Melanoma Res. 2016 Oct;26(5):528-31. doi: 10.1097/CMR.0000000000000270.
Although ∼40% of patients with metastatic melanoma develop brain metastases, the presence of brain metastases often precludes enrolment in clinical trials for advanced melanoma. However, the development of symptomatic brain metastases markedly increases mortality. The antiprogrammed-death-receptor-1 antibody pembrolizumab achieves extracranial metastases disease response rates of up to 50%. Here, we report the rapid and sustained response of symptomatic multifocal brain metastases in a melanoma ipilimumab-pretreated patient under pembrolizumab, combined with high-dose dexamethasone therapy during the induction phase of therapy. Complete remission has been maintained for over 1 year of follow-up and has correlated with the response rate observed in the extracranial metastases. Radiological disease response was identified during the first follow-up visit in the absence of adjuvant radiotherapy. This report highlights the need for further clinical studies to specifically address the therapeutic potential of antiprogrammed-death-receptor-1 monotherapy in the management of untreated brain metastases in melanoma.

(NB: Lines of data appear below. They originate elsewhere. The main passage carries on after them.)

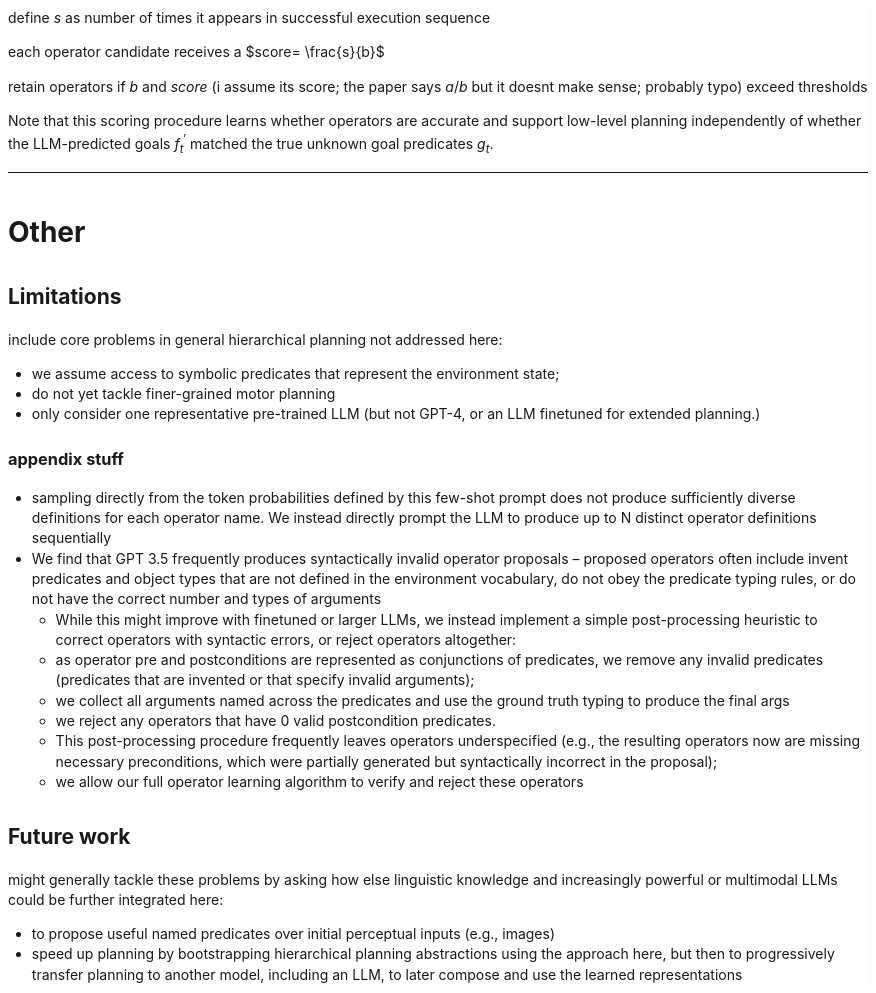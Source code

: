 define $s$ as number of times it appears in successful execution sequence

each operator candidate receives a $score= \frac{s}{b}$

retain operators if $b$ and $score$ (i assume its score; the paper says $a/b$ but it doesnt make sense; probably typo) exceed thresholds

Note that this scoring procedure learns whether operators are accurate and support low-level planning
independently of whether the LLM-predicted goals $f^′_t$ matched the true unknown goal predicates $g_t$.

---
# Other

## Limitations
include core problems in general hierarchical planning not addressed here: 
- we assume access to symbolic predicates that represent the environment state; 
- do not yet tackle finer-grained motor planning
- only consider one representative pre-trained LLM (but not GPT-4, or an LLM finetuned for extended planning.)

### appendix stuff
- sampling directly from the token probabilities defined by this few-shot prompt does not produce sufficiently diverse definitions for each operator name. We instead directly prompt the LLM to produce up to N distinct operator definitions sequentially
- We find that GPT 3.5 frequently produces syntactically invalid operator proposals – proposed operators often include invent predicates and object types that are not defined in the environment vocabulary, do not obey the predicate typing rules, or do not have the correct number and types of arguments
	- While this might improve with finetuned or larger LLMs, we instead implement a simple post-processing heuristic to correct operators with syntactic errors, or reject operators altogether: 
	- as operator pre and postconditions are represented as conjunctions of predicates, we remove any invalid predicates (predicates that are invented or that specify invalid arguments); 
	- we collect all arguments named across the predicates and use the ground truth typing to produce the final args
	- we reject any operators that have 0 valid postcondition predicates. 
	- This post-processing procedure frequently leaves operators underspecified (e.g., the resulting operators now are missing necessary preconditions, which were partially generated but syntactically incorrect in the proposal); 
	- we allow our full operator learning algorithm to verify and reject these operators
## Future work

might generally tackle these problems by asking how else linguistic knowledge and increasingly powerful or multimodal LLMs could be further integrated here: 

- to propose useful named predicates over initial perceptual inputs (e.g., images)
- speed up planning by bootstrapping hierarchical planning abstractions using the approach here, but then to progressively transfer planning to another model, including an LLM, to later compose and use the learned representations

尽管约40%的转移性黑色素瘤患者会发生脑转移,但脑转移的存在常常使患者无法参加晚期黑色素瘤的临床试验。然而,有症状的脑转移的发生会显著增加死亡率。抗程序性死亡受体-1抗体派姆单抗可使颅外转移病灶的疾病缓解率高达50%。在此,我们报告了一名接受过伊匹单抗治疗的黑色素瘤患者,在接受派姆单抗治疗期间,其有症状的多灶性脑转移出现快速且持续的缓解,在治疗诱导期联合了高剂量地塞米松治疗。随访1年多来一直维持完全缓解,且与颅外转移病灶观察到的缓解率相关。在首次随访时未进行辅助放疗的情况下就确定了影像学疾病缓解。本报告强调需要进一步开展临床研究,以专门探讨抗程序性死亡受体-1单药治疗在黑色素瘤未经治疗的脑转移管理中的治疗潜力。